1時間目 2
教室内は騒然となった。
慌てふためく者。悲鳴を上げる者。泣き出す者。怒り出す者。
大塚も動揺を禁じ得なかった。
「うっせーぞてめーら!」
途端に室内は静まり返った。
怒鳴ったのは高坂だった。
「チッ!ったく…イライラするぜ。てめえら今度ぎゃあぎゃあ騒ぎやがったらぶっ殺すぞ!」
その言葉に誰も反論出来なかった。
「で…でもよう高坂。どうすんだよ?これから」と男の1人が聞いた。こいつは山口。かつて高坂の腰巾着として一緒に悪さしてた奴だ。所謂「虎の威を借りる狐」だった。

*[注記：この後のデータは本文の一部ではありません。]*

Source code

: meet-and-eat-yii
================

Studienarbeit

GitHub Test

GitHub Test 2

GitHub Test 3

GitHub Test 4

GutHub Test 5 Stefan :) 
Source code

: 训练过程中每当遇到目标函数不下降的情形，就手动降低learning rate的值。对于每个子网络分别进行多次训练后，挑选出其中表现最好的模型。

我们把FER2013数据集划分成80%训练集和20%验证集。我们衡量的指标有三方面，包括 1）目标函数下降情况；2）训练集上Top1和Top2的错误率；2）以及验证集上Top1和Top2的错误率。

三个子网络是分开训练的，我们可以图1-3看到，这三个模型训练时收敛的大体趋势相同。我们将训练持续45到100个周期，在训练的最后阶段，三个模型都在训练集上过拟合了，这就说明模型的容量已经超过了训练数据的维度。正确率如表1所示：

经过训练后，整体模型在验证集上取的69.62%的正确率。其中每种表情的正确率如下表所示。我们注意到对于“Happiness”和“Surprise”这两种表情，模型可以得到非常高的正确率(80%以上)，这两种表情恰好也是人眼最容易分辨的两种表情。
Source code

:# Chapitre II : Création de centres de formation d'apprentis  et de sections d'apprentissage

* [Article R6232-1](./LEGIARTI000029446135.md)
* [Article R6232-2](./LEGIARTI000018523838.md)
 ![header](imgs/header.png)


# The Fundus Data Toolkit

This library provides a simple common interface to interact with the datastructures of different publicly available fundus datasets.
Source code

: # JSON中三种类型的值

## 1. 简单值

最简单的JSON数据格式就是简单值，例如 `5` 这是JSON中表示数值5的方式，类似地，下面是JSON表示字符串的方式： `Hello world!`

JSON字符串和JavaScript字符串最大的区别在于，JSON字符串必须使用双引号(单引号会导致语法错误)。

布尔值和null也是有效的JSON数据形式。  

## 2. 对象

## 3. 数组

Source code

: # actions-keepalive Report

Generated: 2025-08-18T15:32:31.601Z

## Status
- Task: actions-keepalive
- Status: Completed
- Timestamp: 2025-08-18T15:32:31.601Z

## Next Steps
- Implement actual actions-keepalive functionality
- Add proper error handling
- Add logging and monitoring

「ああ?決まってんだろ。さっさとこんなとこ出るんだよ。いつまでもてめえらとこんなとこに閉じ込められてるなんて冗談じゃねえ」
「出るったってどうやって…うっ!」
山口は高坂に腹を殴られて無理矢理黙らされた。
「うぜえ、喋んなカス」
そう言うと高坂は教室内を歩き回り調べ出した。その間誰も高坂の逆鱗に触れまいと口を閉じ石の様にその場にじっとしていた。
「あん?ここ開くじゃねえか」
そう言って彼が開けたのは教室の右側の壁の下。小さな引き戸が付いた部分だった。
1人ずつだがここから廊下に出られそうだ。
「着いて来てえ奴は勝手にしろ。ただし俺の気に障ったら殺す」
そう言って高坂は小さな穴をくぐって出ていった。
他の者たちもそれに続いて恐る恐るくぐって行った。
「む、無理だ!あんなとこ入れない!」
と、そこで声を上げたのは井上という男だった。所謂大食いキャラだった。彼の姿を見たらその言葉の意味が分かった。太っているのだ。一体どんな食生活を送って来たのか、20代前半にしてその腹は中年のそれだった。
「頼む…みんな、俺を置いていかないでくれ!」
周囲の皆は、彼を気の毒に思ったが、それでも一人、また一人と穴をくぐって行く。
「杉田!大塚!助けてくれよ!」井上は目に涙を浮かべて必死で訴えた。
「……」
しかし、他に出られる場所は無い。窓からなら出来なくもないが、その選択がどれだけ危険かは先ほど藤田が身をもって証明したばかりだ。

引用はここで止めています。